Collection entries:
○ ○ ○ ○

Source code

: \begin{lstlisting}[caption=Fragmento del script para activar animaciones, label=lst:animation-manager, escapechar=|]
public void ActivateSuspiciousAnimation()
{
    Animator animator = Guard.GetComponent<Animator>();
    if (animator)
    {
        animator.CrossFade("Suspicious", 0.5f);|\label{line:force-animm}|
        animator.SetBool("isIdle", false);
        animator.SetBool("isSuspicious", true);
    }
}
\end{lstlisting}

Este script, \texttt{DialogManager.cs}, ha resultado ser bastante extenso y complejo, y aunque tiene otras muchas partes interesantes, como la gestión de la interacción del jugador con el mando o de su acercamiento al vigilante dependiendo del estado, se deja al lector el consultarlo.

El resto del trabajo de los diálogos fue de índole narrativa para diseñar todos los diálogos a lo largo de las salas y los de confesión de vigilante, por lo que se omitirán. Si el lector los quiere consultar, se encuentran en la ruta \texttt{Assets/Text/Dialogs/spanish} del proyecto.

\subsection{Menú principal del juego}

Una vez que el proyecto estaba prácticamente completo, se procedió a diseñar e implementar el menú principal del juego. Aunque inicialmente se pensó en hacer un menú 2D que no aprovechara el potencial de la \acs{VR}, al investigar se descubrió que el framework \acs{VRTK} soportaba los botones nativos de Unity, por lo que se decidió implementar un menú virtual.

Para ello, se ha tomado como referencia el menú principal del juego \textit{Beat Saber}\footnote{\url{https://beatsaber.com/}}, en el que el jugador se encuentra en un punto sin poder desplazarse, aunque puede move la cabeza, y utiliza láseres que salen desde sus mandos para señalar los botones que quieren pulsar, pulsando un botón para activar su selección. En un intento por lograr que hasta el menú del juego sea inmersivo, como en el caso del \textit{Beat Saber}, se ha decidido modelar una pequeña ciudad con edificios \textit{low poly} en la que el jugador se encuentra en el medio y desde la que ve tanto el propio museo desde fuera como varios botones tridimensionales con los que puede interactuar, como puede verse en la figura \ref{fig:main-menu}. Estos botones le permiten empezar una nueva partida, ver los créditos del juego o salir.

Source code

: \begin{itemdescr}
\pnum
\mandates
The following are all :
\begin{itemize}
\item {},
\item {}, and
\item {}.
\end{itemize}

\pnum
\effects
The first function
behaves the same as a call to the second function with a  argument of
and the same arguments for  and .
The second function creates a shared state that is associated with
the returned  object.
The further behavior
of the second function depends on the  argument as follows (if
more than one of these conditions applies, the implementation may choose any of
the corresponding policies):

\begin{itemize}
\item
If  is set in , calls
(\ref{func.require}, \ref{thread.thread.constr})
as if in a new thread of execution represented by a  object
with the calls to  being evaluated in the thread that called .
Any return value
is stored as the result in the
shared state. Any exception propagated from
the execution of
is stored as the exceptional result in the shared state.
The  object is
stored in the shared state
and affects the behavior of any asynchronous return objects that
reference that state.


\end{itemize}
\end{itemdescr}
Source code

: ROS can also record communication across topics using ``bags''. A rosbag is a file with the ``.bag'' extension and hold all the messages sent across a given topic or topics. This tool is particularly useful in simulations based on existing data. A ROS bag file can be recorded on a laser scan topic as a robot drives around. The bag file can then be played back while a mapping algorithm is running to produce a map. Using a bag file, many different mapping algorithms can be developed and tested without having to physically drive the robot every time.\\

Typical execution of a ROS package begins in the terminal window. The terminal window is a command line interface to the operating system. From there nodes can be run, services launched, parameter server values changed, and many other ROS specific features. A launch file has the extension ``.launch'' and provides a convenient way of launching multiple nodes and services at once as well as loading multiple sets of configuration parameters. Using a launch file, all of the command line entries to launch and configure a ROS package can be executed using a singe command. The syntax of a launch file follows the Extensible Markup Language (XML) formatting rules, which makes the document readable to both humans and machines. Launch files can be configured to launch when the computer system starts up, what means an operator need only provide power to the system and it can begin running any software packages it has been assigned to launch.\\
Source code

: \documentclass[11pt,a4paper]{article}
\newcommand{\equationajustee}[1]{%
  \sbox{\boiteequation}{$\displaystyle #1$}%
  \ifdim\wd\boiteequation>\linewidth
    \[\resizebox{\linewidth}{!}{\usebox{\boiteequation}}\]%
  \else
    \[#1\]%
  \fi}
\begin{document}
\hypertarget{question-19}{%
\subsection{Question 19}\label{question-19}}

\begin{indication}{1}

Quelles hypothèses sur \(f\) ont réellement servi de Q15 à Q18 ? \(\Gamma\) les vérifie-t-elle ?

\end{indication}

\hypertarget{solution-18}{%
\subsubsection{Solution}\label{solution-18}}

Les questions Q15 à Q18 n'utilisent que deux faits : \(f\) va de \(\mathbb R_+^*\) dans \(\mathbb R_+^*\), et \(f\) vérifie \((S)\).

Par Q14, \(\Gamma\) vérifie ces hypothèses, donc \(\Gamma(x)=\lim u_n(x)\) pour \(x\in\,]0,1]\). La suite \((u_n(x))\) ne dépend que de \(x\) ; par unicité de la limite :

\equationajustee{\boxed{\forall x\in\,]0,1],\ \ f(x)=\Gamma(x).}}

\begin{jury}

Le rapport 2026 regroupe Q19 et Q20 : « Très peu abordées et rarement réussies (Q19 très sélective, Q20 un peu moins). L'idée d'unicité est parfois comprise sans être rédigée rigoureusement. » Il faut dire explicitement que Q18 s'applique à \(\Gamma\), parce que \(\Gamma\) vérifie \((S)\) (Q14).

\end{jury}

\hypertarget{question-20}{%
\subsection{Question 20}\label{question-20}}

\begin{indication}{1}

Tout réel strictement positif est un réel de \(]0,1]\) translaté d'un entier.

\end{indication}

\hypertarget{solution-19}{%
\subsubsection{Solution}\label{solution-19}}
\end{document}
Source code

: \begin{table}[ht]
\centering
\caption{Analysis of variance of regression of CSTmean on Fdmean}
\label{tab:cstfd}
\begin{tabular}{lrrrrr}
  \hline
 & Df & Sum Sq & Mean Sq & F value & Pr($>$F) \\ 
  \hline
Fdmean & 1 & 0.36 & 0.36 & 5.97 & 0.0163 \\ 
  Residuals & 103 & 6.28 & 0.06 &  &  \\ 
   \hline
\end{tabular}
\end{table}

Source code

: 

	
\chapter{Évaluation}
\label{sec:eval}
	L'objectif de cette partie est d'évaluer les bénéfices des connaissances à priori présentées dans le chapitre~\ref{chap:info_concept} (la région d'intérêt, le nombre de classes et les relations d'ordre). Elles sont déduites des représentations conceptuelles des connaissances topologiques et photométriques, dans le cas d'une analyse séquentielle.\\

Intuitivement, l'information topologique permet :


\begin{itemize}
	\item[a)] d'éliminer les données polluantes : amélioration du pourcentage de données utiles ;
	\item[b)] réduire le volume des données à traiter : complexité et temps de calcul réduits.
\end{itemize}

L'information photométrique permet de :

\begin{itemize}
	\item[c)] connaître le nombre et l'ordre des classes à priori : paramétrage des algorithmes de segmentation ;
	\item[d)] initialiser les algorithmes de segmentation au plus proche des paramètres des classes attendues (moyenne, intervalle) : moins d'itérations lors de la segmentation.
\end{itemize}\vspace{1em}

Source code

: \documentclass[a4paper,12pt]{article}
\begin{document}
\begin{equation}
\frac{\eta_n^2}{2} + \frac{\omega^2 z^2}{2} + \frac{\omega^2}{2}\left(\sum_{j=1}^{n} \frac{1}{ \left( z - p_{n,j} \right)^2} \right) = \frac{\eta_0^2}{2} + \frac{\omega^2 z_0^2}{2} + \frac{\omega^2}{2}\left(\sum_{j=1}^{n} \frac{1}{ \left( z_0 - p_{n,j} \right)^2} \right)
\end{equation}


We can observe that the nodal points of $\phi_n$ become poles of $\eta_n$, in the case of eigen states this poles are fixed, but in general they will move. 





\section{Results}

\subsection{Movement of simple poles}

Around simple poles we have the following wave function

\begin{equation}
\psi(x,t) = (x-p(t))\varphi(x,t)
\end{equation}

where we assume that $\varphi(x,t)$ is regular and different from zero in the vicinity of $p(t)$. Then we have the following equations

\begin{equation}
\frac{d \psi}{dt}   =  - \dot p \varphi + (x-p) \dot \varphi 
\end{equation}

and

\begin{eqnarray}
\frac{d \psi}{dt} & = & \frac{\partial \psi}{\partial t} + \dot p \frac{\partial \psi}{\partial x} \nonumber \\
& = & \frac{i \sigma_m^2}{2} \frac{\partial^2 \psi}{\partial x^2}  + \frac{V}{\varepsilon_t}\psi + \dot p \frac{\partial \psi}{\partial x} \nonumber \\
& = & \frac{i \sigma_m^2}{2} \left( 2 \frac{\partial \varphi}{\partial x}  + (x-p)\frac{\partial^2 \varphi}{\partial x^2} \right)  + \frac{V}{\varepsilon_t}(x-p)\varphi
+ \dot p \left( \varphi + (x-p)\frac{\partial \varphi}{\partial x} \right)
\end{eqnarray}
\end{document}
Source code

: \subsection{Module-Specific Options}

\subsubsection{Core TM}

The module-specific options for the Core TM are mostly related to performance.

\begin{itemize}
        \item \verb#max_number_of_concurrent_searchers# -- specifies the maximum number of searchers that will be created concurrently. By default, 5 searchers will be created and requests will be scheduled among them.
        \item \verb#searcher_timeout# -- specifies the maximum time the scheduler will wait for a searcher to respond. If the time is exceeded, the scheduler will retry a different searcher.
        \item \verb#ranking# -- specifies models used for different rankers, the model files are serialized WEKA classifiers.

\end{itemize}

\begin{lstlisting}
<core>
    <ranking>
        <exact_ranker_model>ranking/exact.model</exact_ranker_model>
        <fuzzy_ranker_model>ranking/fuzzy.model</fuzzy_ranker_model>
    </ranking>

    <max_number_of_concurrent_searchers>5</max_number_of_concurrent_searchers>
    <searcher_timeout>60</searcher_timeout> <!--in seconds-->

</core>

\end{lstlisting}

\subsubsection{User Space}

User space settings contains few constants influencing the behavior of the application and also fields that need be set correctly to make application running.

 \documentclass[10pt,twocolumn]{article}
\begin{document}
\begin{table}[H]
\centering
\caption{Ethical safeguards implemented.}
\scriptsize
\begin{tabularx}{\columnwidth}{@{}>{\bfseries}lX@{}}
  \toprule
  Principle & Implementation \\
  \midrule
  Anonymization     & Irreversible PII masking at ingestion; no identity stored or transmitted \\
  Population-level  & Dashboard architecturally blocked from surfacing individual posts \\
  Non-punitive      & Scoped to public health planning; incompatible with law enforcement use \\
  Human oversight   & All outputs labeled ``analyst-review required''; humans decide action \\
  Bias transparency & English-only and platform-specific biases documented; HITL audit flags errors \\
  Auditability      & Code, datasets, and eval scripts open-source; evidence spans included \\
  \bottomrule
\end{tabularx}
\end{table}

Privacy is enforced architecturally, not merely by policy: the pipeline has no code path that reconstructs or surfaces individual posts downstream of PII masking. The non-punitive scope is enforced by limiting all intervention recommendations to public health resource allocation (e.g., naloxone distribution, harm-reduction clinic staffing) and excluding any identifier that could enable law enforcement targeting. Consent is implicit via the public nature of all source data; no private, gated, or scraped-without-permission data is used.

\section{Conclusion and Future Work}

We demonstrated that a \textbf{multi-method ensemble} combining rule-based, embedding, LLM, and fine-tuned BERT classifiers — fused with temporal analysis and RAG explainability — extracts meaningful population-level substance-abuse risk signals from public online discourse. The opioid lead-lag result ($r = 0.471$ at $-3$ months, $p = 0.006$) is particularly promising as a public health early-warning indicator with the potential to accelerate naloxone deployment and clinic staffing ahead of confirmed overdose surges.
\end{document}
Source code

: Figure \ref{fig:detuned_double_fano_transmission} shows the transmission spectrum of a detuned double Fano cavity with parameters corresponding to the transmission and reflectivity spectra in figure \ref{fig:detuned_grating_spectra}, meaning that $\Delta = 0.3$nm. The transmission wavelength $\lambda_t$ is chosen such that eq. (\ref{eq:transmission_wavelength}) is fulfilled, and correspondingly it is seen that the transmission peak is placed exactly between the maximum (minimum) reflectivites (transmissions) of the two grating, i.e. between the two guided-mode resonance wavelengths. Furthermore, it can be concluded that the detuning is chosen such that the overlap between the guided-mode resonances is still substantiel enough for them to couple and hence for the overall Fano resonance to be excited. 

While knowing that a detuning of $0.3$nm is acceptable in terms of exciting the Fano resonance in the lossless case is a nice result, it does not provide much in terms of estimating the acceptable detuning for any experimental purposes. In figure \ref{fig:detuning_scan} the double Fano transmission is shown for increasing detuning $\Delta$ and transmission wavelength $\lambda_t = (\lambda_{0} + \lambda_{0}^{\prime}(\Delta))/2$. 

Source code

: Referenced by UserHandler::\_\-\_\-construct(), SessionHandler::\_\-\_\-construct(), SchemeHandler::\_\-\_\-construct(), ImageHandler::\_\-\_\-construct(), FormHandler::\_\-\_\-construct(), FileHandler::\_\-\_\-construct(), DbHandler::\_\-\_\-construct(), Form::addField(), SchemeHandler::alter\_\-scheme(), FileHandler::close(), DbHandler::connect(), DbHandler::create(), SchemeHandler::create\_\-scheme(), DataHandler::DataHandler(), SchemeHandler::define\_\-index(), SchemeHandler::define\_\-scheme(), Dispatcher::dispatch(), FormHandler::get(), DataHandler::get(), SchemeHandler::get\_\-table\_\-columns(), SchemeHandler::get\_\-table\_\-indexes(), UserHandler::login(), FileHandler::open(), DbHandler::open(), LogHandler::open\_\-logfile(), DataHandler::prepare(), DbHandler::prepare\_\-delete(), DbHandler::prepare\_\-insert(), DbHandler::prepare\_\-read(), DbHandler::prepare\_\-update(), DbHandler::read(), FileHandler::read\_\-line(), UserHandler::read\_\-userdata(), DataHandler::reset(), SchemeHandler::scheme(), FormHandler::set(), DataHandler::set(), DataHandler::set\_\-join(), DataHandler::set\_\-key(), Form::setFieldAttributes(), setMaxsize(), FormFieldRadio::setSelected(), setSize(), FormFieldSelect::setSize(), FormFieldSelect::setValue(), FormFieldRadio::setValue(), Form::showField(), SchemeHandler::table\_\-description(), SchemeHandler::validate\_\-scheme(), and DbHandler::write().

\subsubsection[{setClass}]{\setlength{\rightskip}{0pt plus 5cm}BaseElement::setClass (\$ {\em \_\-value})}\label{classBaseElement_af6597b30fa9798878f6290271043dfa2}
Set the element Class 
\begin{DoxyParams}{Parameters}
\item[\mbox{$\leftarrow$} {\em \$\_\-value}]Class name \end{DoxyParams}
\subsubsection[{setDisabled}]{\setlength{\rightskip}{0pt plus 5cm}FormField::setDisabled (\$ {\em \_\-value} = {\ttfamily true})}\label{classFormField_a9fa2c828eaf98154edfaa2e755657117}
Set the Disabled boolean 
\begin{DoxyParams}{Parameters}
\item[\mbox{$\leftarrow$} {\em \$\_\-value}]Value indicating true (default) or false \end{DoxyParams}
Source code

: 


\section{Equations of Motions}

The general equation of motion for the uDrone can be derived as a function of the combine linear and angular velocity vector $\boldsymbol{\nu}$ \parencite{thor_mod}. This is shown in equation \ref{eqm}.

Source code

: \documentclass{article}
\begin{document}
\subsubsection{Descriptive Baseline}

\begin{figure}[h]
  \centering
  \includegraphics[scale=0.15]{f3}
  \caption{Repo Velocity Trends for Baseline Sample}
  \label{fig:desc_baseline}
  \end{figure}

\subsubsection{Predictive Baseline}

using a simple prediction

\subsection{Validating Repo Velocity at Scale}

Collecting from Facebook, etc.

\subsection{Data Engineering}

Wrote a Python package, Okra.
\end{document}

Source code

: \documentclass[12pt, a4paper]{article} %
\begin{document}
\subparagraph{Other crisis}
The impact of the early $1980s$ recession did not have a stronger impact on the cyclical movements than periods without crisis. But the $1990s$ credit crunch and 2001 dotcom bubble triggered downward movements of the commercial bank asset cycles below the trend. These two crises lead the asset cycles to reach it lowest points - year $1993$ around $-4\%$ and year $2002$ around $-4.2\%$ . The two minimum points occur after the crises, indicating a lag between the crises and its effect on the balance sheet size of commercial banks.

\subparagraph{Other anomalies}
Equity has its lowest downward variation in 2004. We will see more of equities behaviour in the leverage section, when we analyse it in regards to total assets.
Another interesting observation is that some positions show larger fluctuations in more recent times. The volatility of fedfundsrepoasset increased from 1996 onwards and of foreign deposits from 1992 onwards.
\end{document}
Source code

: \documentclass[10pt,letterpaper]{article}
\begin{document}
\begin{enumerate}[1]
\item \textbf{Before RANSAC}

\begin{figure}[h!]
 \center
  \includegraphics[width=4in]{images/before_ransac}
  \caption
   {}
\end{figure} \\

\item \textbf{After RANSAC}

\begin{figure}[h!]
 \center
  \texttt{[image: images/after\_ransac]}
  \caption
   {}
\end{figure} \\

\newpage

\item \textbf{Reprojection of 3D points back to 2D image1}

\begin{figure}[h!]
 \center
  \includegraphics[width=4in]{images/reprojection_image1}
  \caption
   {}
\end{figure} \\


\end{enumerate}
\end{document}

○ ○ ○ ○

Instructions to follow: Please find the lines in the data that contain the word "architecturally" and copy them.

Written answer:
  Population-level  & Dashboard architecturally blocked from surfacing individual posts \\
Privacy is enforced architecturally, not merely by policy: the pipeline has no code path that reconstructs or surfaces individual posts downstream of PII masking. The non-punitive scope is enforced by limiting all intervention recommendations to public health resource allocation (e.g., naloxone distribution, harm-reduction clinic staffing) and excluding any identifier that could enable law enforcement targeting. Consent is implicit via the public nature of all source data; no private, gated, or scraped-without-permission data is used.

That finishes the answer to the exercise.